Companies need to fit existing data warehousing technologies with unstructured data in a systematic and automated fashion to get the most out of big data and improve organizational agility.
Written by Jamie Yap, Contributor

The systematic and automated use of unstructured data that fits neatly with existing relational database and data warehousing technologies is the key to unlocking the value of big data and allowing companies to run their businesses at the "speed of thought".

Kevin Walsh, CTO for Oracle's Asia research and development (R&D) centers, said there are two different worlds of data that exists in and out of the enterprise. The first refers to information stored within the company's relational databases and data warehouses, while the second is the unstructured data over which it has no control over, he said in an interview with ZDNet Asia on Thursday.

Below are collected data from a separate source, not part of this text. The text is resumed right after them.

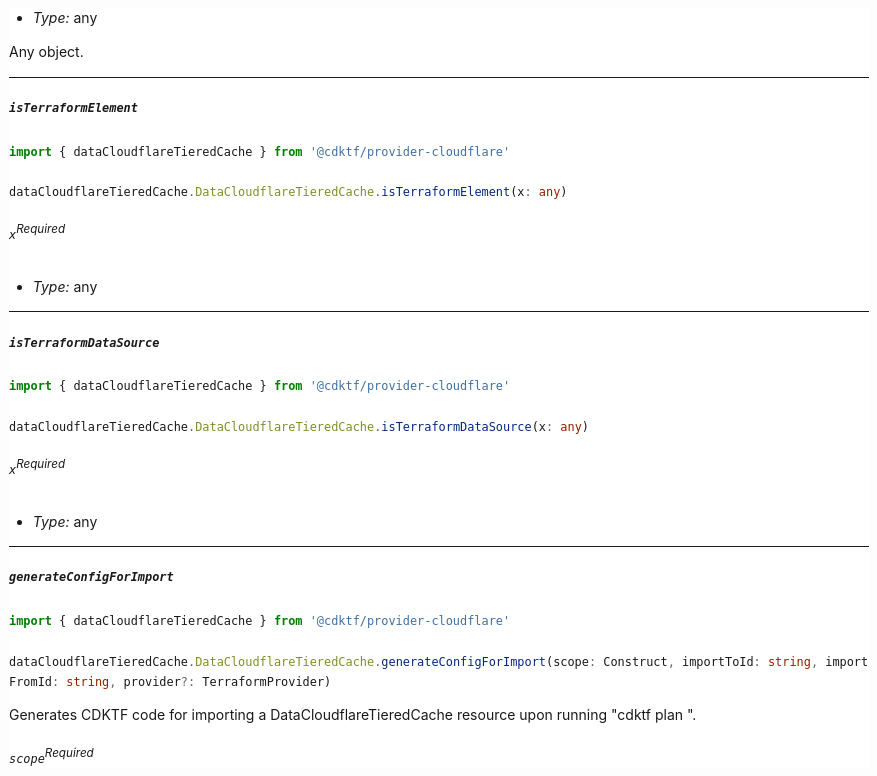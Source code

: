 - *Type:* any

Any object.

---

##### `isTerraformElement` <a name="isTerraformElement" id="@cdktf/provider-cloudflare.dataCloudflareTieredCache.DataCloudflareTieredCache.isTerraformElement"></a>

```typescript
import { dataCloudflareTieredCache } from '@cdktf/provider-cloudflare'

dataCloudflareTieredCache.DataCloudflareTieredCache.isTerraformElement(x: any)
```

###### `x`<sup>Required</sup> <a name="x" id="@cdktf/provider-cloudflare.dataCloudflareTieredCache.DataCloudflareTieredCache.isTerraformElement.parameter.x"></a>

- *Type:* any

---

##### `isTerraformDataSource` <a name="isTerraformDataSource" id="@cdktf/provider-cloudflare.dataCloudflareTieredCache.DataCloudflareTieredCache.isTerraformDataSource"></a>

```typescript
import { dataCloudflareTieredCache } from '@cdktf/provider-cloudflare'

dataCloudflareTieredCache.DataCloudflareTieredCache.isTerraformDataSource(x: any)
```

###### `x`<sup>Required</sup> <a name="x" id="@cdktf/provider-cloudflare.dataCloudflareTieredCache.DataCloudflareTieredCache.isTerraformDataSource.parameter.x"></a>

- *Type:* any

---

##### `generateConfigForImport` <a name="generateConfigForImport" id="@cdktf/provider-cloudflare.dataCloudflareTieredCache.DataCloudflareTieredCache.generateConfigForImport"></a>

```typescript
import { dataCloudflareTieredCache } from '@cdktf/provider-cloudflare'

dataCloudflareTieredCache.DataCloudflareTieredCache.generateConfigForImport(scope: Construct, importToId: string, importFromId: string, provider?: TerraformProvider)
```

Generates CDKTF code for importing a DataCloudflareTieredCache resource upon running "cdktf plan <stack-name>".

###### `scope`<sup>Required</sup> <a name="scope" id="@cdktf/provider-cloudflare.dataCloudflareTieredCache.DataCloudflareTieredCache.generateConfigForImport.parameter.scope"></a>
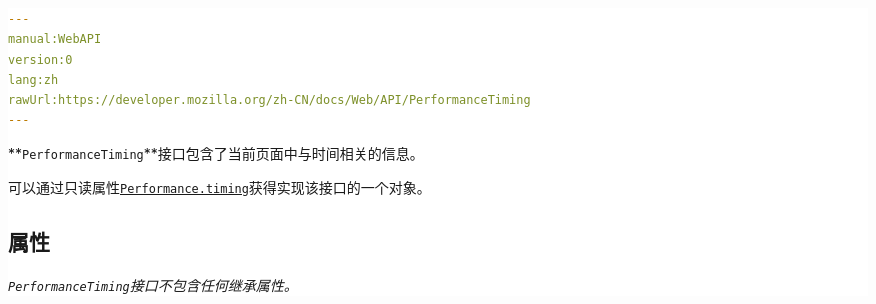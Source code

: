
 ```yaml
---
manual:WebAPI
version:0
lang:zh
rawUrl:https://developer.mozilla.org/zh-CN/docs/Web/API/PerformanceTiming
---
```






**`PerformanceTiming`**接口包含了当前页面中与时间相关的信息。



可以通过只读属性[`Performance.timing`](%16037 "Performance.timing 只读属性返回一个 PerformanceTiming 对象，这个对象包括了页面相关的性能信息。")获得实现该接口的一个对象。


## 属性<a name="属性"></a>


<em>`PerformanceTiming`接口不包含任何继承属性。</em>
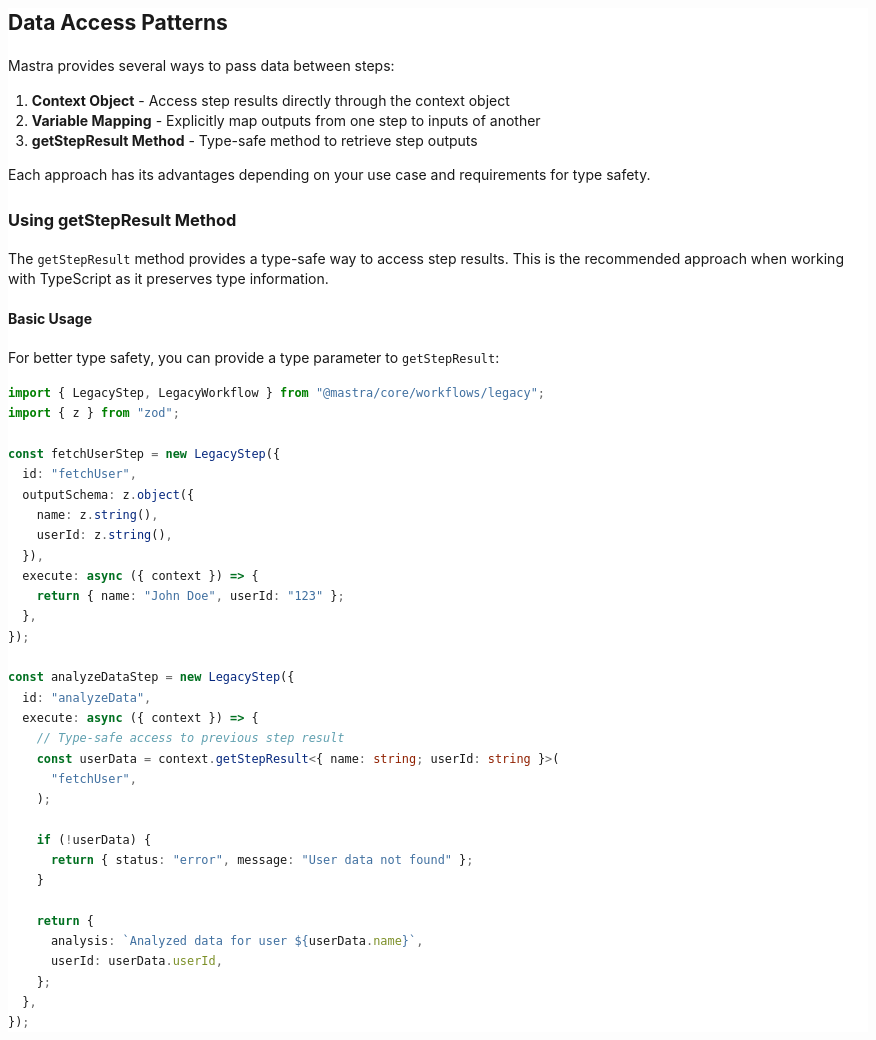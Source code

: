 ## Data Access Patterns

Mastra provides several ways to pass data between steps:

1. **Context Object** - Access step results directly through the context object
2. **Variable Mapping** - Explicitly map outputs from one step to inputs of another
3. **getStepResult Method** - Type-safe method to retrieve step outputs

Each approach has its advantages depending on your use case and requirements for type safety.

### Using getStepResult Method

The `getStepResult` method provides a type-safe way to access step results. This is the recommended approach when working with TypeScript as it preserves type information.

#### Basic Usage

For better type safety, you can provide a type parameter to `getStepResult`:

```typescript showLineNumbers filename="src/mastra/workflows/get-step-result.ts" copy
import { LegacyStep, LegacyWorkflow } from "@mastra/core/workflows/legacy";
import { z } from "zod";

const fetchUserStep = new LegacyStep({
  id: "fetchUser",
  outputSchema: z.object({
    name: z.string(),
    userId: z.string(),
  }),
  execute: async ({ context }) => {
    return { name: "John Doe", userId: "123" };
  },
});

const analyzeDataStep = new LegacyStep({
  id: "analyzeData",
  execute: async ({ context }) => {
    // Type-safe access to previous step result
    const userData = context.getStepResult<{ name: string; userId: string }>(
      "fetchUser",
    );

    if (!userData) {
      return { status: "error", message: "User data not found" };
    }

    return {
      analysis: `Analyzed data for user ${userData.name}`,
      userId: userData.userId,
    };
  },
});
```
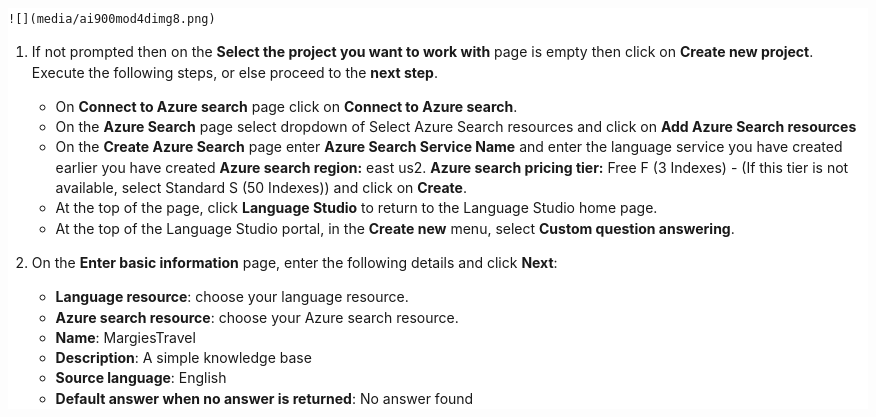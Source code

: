     ![](media/ai900mod4dimg8.png)

1. If not prompted then on the **Select the project you want to work with** page is empty then click on **Create new project**. Execute the following steps, or else proceed to the **next step**.

    - On **Connect to Azure search** page click on **Connect to Azure search**.
    - On the **Azure Search** page select dropdown of Select Azure Search resources and click on **Add Azure Search resources** 
    - On the  **Create Azure Search** page enter **Azure Search Service Name** and enter the language service you have created earlier you have created **Azure search region:** east us2. **Azure search pricing tier:** Free F (3 Indexes) - (If this tier is not available, select Standard S (50 Indexes)) and click on **Create**.
    - At the top of the page, click **Language Studio** to return to the Language Studio home page.
    - At the top of the Language Studio portal, in the **Create new** menu, select **Custom question answering**.

1. On the **Enter basic information** page, enter the following details and click **Next**:
    - **Language resource**: choose your language resource.  
    - **Azure search resource**: choose your Azure search resource.
    - **Name**: MargiesTravel
    - **Description**: A simple knowledge base
    - **Source language**: English
    - **Default answer when no answer is returned**: No answer found
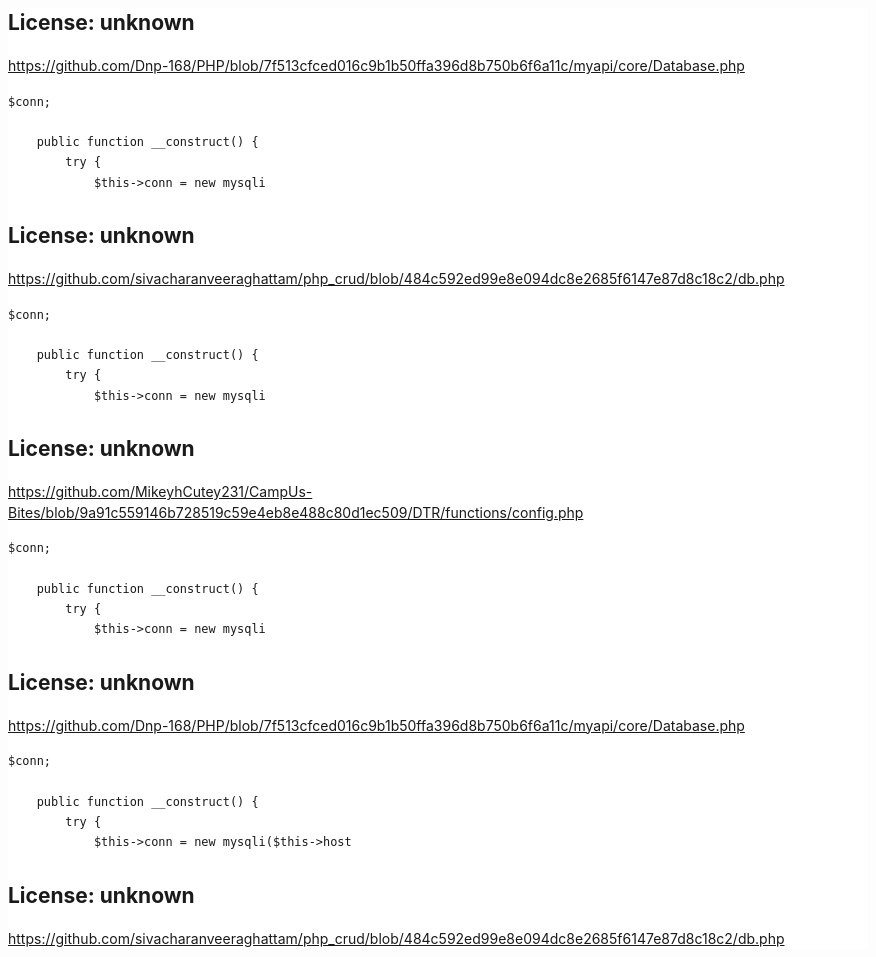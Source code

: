 
## License: unknown
https://github.com/Dnp-168/PHP/blob/7f513cfced016c9b1b50ffa396d8b750b6f6a11c/myapi/core/Database.php

```
$conn;

    public function __construct() {
        try {
            $this->conn = new mysqli
```


## License: unknown
https://github.com/sivacharanveeraghattam/php_crud/blob/484c592ed99e8e094dc8e2685f6147e87d8c18c2/db.php

```
$conn;

    public function __construct() {
        try {
            $this->conn = new mysqli
```


## License: unknown
https://github.com/MikeyhCutey231/CampUs-Bites/blob/9a91c559146b728519c59e4eb8e488c80d1ec509/DTR/functions/config.php

```
$conn;

    public function __construct() {
        try {
            $this->conn = new mysqli
```


## License: unknown
https://github.com/Dnp-168/PHP/blob/7f513cfced016c9b1b50ffa396d8b750b6f6a11c/myapi/core/Database.php

```
$conn;

    public function __construct() {
        try {
            $this->conn = new mysqli($this->host
```


## License: unknown
https://github.com/sivacharanveeraghattam/php_crud/blob/484c592ed99e8e094dc8e2685f6147e87d8c18c2/db.php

In order to fulfill the promise of big data analytics, organizations will need to find the way to connect the two different worlds of data and mine the information in a systematic and automated fashion, Walsh suggested.

Traditional data warehousing technologies have not been optimized for handling unstructured data though, which explains why new technologies such as Hadoop have emerged. But it does not mean companies will have to tear down and redesign their entire IT systems based on new technologies to better leverage the information, he added.

So for customer relationship management (CRM) systems, for instance, the trick is to filter the massive unstructured data that exists outside the enterprise and make sure only valuable information is pulled into the CRM program in real-time, he noted.

By bringing in insights sieved from user dialogues on social networks, this will help improve the quality of customer interactions companies can engage in, Walsh said. The additional context companies glean from mining such data means they do only the right thing at the right time with a particular customer, thus improving the person's satisfaction level with the brand, he explained.

"It's bringing the unstructured data back in line with something the business can actually action on, distilling the information down to something which is useful to its business processes…that's the key to essentially driving returns on investment (ROI) from the technology," the executive stated.

As such, the approach Oracle is taking with big data is making it an extension of what companies are already doing, he said. The goal is to enable companies to plug in the relevant big data sets to the existing data warehousing application and continue to process the data as they have been doing, yet by analyzing the new feeds be able to add new insights to the mining process, he added.

Walsh added the ability of having big data insights processed in real time, so as to create statistical models that are no longer based on historical information, is tremendous leverage for companies.

Organizations gain the agility of being in touch with what's happening now, and be able to "operate at the speed of thought" and not at the speed of when an analysis report is churned out which is backward-looking, he said.